Monday, January 9, 2012

Simple Truth: You have no Right to what Someone Else must Produce.

Illustration: Let's say the US Government established a Right to Cookies.  At any time, you could go to some place that sold cookies and say, "I want a cookie," and they'd have to give you one.  Then, one day, all the cookie shops closed down.  Places would still sell cake, or pie, or brownies, but no more cookies.  What Right would you then have to a cookie?  And what Right did government have to say that cookie bakers had to give away the produce of their labor for free?

Explanation:  When we speak of "Rights" we often confuse Natural (or "Inalienable") Rights with other things.  Life is a Right because you are free, all on your own, to attempt to secure your own life (food, shelter, etc.).  When it comes to the things that secure your life, you may or may not have a right to any given one of them.  Food, for instance, must be grown and harvested, and then processed for eating.  If you can do all of those things yourself, then you have a "right" to food.  You're spending your labor directly to produce food for your family.  Unless you're going to live in a cave somewhere, housing requires that building materials be harvested, that the building be designed, and that the harvested materials be put together in such a way as to produce said building.  Again: if you can do all of these things yourself, then you have a "right" to housing.  You would be spending your labor directly to produce housing for your family.

If you cannot do all of those things for yourself, then you have no right to them.  If someone else has to harvest the material, you have no right to it- whoever harvested it does.  They can then decide (in  a Free society) how best to use that material.  Some they may keep, and some they may sell.  If they are selling some, and you both can come to a mutually beneficial arrangement, then, once the bargain is struck, you have a right to whatever materials you purchased.

The reason for this is that I have a right to direct my own labor.  If I choose to live on a farm, and build my own house, and live completely off-the-grid, then I have that option.  However, if I must secure some item or service, I have no right to it.  Because everyone has the right to direct his or her own labor, there is no guarantee that the item or service I need will even exist- or that enough will be available, if it does exist.  I cannot simply will more cookies into existence.  Someone has to grow wheat which will then be ground into flour.  Someone else has to grow and harvest sugar, yet another person harvests vanilla, or salt, or whatever the ingredients in that cookie are.

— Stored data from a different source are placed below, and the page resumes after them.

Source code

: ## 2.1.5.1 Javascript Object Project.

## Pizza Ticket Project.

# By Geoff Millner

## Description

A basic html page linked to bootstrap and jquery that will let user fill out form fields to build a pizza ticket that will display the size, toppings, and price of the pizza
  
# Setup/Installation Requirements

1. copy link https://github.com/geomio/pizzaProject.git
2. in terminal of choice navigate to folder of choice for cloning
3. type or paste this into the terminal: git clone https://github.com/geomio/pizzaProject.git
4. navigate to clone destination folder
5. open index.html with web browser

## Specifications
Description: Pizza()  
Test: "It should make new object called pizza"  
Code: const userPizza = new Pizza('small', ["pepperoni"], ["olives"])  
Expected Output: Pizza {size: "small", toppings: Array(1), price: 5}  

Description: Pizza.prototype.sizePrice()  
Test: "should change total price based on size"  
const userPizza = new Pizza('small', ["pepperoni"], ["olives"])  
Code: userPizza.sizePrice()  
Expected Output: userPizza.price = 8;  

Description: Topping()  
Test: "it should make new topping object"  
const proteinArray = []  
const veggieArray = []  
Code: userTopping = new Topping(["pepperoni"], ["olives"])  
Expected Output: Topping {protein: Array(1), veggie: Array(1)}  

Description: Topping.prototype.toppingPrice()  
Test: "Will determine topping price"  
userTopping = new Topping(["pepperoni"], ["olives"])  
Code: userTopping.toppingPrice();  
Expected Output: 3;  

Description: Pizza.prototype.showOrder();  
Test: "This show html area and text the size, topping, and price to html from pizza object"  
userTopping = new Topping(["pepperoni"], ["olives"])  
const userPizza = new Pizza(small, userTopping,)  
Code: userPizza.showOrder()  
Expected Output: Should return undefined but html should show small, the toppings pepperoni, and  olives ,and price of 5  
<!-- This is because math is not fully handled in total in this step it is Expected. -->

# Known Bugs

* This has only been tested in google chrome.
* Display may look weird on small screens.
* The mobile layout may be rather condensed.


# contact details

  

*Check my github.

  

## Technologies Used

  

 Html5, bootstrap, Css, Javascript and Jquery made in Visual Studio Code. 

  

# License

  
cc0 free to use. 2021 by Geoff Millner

This is especially true of health care.  Beyond simple first-aid, how many of us can provide ourselves with any health care worth discussing?  Some.  There are some who are capable of providing their own care- at least the basics.  But beyond the basics, how many?  Even a Neurosurgeon can't provide himself with service- it being rather difficult to operate on one's own brain.  He must secure the labor (and expertise) of someone else.  But what if no one else is capable?  Does he have a "right" to brain surgery then?  What if other people exist, but no longer desire to practice medicine?  Does he have a right to impress their service anyway?

We have a word for forced service, and it isn't nice. 

Until we understand, and can articulate, why a whole litany of things are not "rights" (education, health care, and so forth) we cannot begin to roll back the government leviathan.